On the French cash market on Monday the spread between animal-feed wheat and milling wheat was at an unusually wide level of around 30 euros a tonne, close to levels seen during the poor quality harvest of 2007, brokers said. Cash premiums for milling wheat against benchmark Paris wheat futures were between zero and 8 euros a tonne, a rise of up to 4 euros from Friday, brokers said.
"The market is becoming more and more complicated with such a mixed bag of quality," one French broker said. "It's a race to find milling wheat between millers and exporters." The increasing risk that a large portion of the 2014 crop will be graded as feed wheat was leading to cancellation of contracts and fresh deals being struck to cover quality needs, brokers said.
A swathe of northeast France from the outskirts of Paris to the German border via Burgundy was worst affected, with brokers citing 30 percent germinated grain and low Hagberg readings. Germination can lead to wheat being downgraded to animal-feed quality when it exceeds 2 percent of volume, as can low Hagberg falling numbers, another measure of milling quality.
The French wheat harvest was still in its early stages after rain delays, with about a quarter of the crop cut, traders said. Worries over poor harvest quality led some French buyers to turn to the German market. "We have seen some French purchase interest in Hamburg today apparently with German wheat being taken as a hedge against quality losses caused by rain in France," a German trader said. Problems over crop quality could also lead to renewed debate over delivery of grain traded on the Euronext futures market.

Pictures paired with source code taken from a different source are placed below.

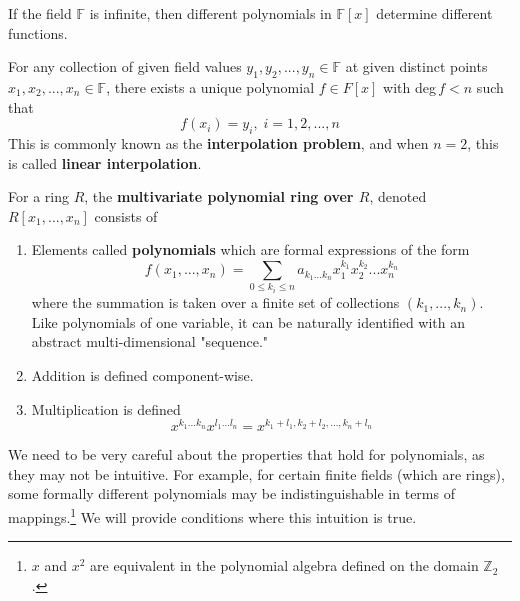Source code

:  \begin{theorem}
    If the field $\mathbb{F}$ is infinite, then different polynomials in $\mathbb{F}[x]$ determine different functions. 
  \end{theorem}

  \begin{theorem}[Interpolation]
    For any collection of given field values $y_1, y_2, ..., y_n \in \mathbb{F}$ at given distinct points $x_1, x_2, ..., x_n \in \mathbb{F}$, there exists a unique polynomial $f \in F[x]$ with deg$\, f < n$ such that
    \begin{equation}
      f(x_i) = y_i, \; i = 1, 2, ..., n
    \end{equation}
    This is commonly known as the \textbf{interpolation problem}, and when $n = 2$, this is called \textbf{linear interpolation}. 
  \end{theorem}

  \begin{definition} 
    For a ring $R$, the \textbf{multivariate polynomial ring over $R$}, denoted $R[x_1, \ldots, x_n]$ consists of 
    \begin{enumerate}
      \item Elements called \textbf{polynomials} which are formal expressions of the form 
      \begin{equation}
        f(x_1, ..., x_n) =  \sum_{0 \leq k_i \leq n} a_{k_1 ... k_n} x_1^{k_1} x_2^{k_2} ... x_n^{k_n}
      \end{equation}
      where the summation is taken over a finite set of collections $(k_1, ..., k_n)$. Like polynomials of one variable, it can be naturally identified with an abstract multi-dimensional "sequence." 

      \item Addition is defined component-wise. 

      \item Multiplication is defined 
      \begin{equation}
        x^{k_1 \ldots k_n} x^{l_1 \ldots l_n} = x^{k_1 + l_1, k_2 + l_2, \ldots, k_n + l_n}
      \end{equation}
    \end{enumerate}
  \end{definition}

  We need to be very careful about the properties that hold for polynomials, as they may not be intuitive. For example, for certain finite fields (which are rings), some formally different polynomials may be indistinguishable in terms of mappings.\footnote{$x$ and $x^2$ are equivalent in the polynomial algebra defined on the domain $\mathbb{Z}_2$. } We will provide conditions where this intuition is true.  


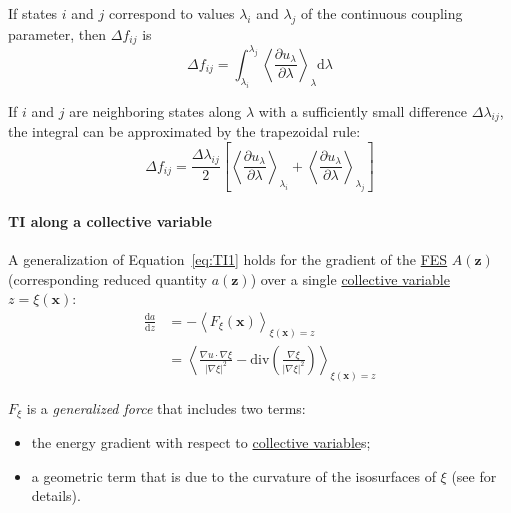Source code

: \documentclass[9pt,review]{livecoms}
\newcommand{\vx}{\mathbf{x}}
\newcommand{\vz}{\mathbf{z}}
\begin{document}
If states $i$ and $j$ correspond to values $\lambda_i$ and $\lambda_j$ of the continuous coupling parameter, then $\Delta f_{ij}$ is
\begin{equation}
\Delta f_{ij} = \int_{\lambda_i}^{\lambda_j}  \left\langle \frac{\partial u_\lambda}{\partial \lambda} \right\rangle_\lambda \mathrm{d}\lambda
\label{eq:TI2}
\end{equation}

If $i$ and $j$ are neighboring states along $\lambda$ with a sufficiently small difference $\Delta \lambda_{ij}$, the integral can be approximated by the trapezoidal rule:
\begin{equation}
\Delta f_{ij} = \frac{\Delta \lambda_{ij}}{2}\left[\left\langle \frac{\partial u_\lambda}{\partial \lambda} \right\rangle_{\lambda_i} + \left\langle \frac{\partial u_\lambda}{\partial \lambda} \right\rangle_{\lambda_j}\right]
\label{eq:TI}
\end{equation}


\paragraph{TI along a collective variable}


A generalization of Equation~\ref{eq:TI1} holds for the gradient of the \hyperlink{ref:FES} {FES} $A(\vz)$ (corresponding reduced quantity $a(\vz)$) over a single \hyperlink{ref:CV} {collective variable} $z = \xi(\vx)$:
\begin{align}
\frac{\mathrm{d} a}{\mathrm{d} z} &= - \left\langle F_\xi(\vx)  \right\rangle_{\xi(\vx) = z}\\
&= \left\langle \frac{\nabla u \cdot \nabla \xi}{|\nabla \xi|^2}
-\mathrm{div}\left( \frac{\nabla \xi}{|\nabla \xi|^2} \right)
\right\rangle_{\xi(\vx)=z}
    \label{eq:TI_CV}
\end{align}

$F_\xi$ is a \textit{generalized force} that includes two terms:
\begin{itemize}
    \item the energy gradient with respect to \hyperlink{ref:CV} {collective variable}s;
    \item a geometric term that is due to the curvature of the isosurfaces of $\xi$ (see \cite{lelievre-rousset-stoltz-07-a, Henin2010a, Comer2015} for details).
\end{itemize}
\end{document}
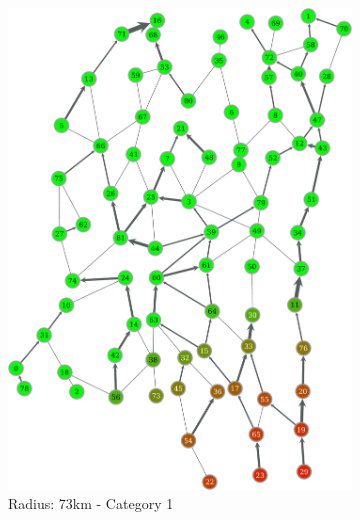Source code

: \documentclass[titlepage]{article}
\begin{document}
    \begin{figure}[H]
      \center
      \begin{subfigure}[b]{0.3\textwidth}
        \center
        \includegraphics[width=\textwidth]{figures/right_73_1-crop.pdf}
        \caption{Radius: 73km - Category 1}
        \label{fig:pop_county60}
      \end{subfigure}~
      \begin{subfigure}[b]{0.3\textwidth}
        \center

\end{subfigure}
\end{figure}
\end{document}
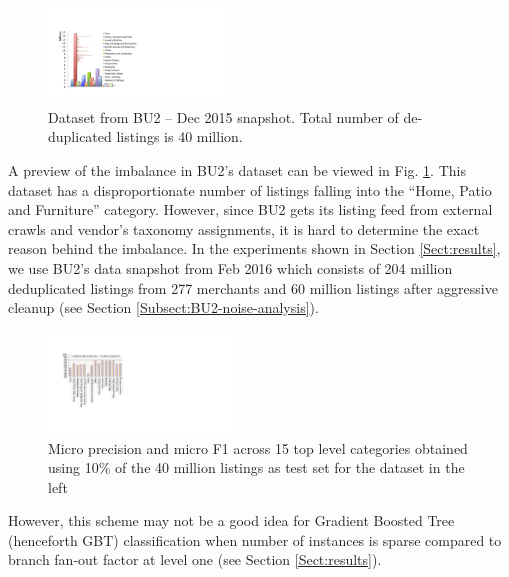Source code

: \begin{figure}
	\centering
	\vspace{-0.6cm}
	\includegraphics[width=0.42\textwidth]{images/BU2-dataset-Dec2015}
	\vspace{-0.6cm}
	\caption{{\small Dataset from BU2 -- Dec 2015 snapshot. Total number of de-duplicated listings is 40 million.}}
	\vspace{-0.6cm}
	\label{Figure_BU2-datset-earlier}
\end{figure}
A preview of the imbalance in BU2's dataset can be viewed in Fig. \ref{Figure_BU2-datset-earlier}.  
This dataset has a disproportionate number of listings falling into the ``Home, Patio and Furniture'' category.
However, since BU2 gets its listing feed from external crawls and vendor's taxonomy assignments, it is hard to determine the exact reason behind the imbalance. 
In the experiments shown in Section \ref{Sect:results}, we use BU2's data snapshot from Feb 2016 which consists of 204 million deduplicated listings from 277 merchants and 60 million listings after aggressive cleanup (see Section \ref{Subsect:BU2-noise-analysis}).


\begin{figure}
	\centering
	\vspace{-0.6cm}
	\includegraphics[width=0.45\textwidth]{images/BU2-Dec2015-LogRegL1}
	\vspace{-0.6cm}
	\caption{{\small Micro precision and micro F1 across 15 top level categories obtained using 10\% of the 40 million listings as test set for the dataset in the left }}
	\label{Figure_BU2-WUC-LogRegL1}
	\vspace{-0.4cm}
\end{figure}
However, this scheme may not be a good idea for Gradient Boosted Tree (henceforth GBT) \cite{Friedman:GBT} classification when number of instances is sparse compared to branch fan-out factor at level one (see Section \ref{Sect:results}).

The Senalia export silo at the northern port of Rouen, which was previously the sole delivery point for Euronext wheat, caused controversy two years ago by imposing additional quality requirements after a rain-affected harvest. Euronext's November contract will have a second delivery point at Rouen, the Socomac silo, but traders said the fact it does not currently set its own criteria like Senalia could create confusion over the quality of wheat delivered against Euronext futures.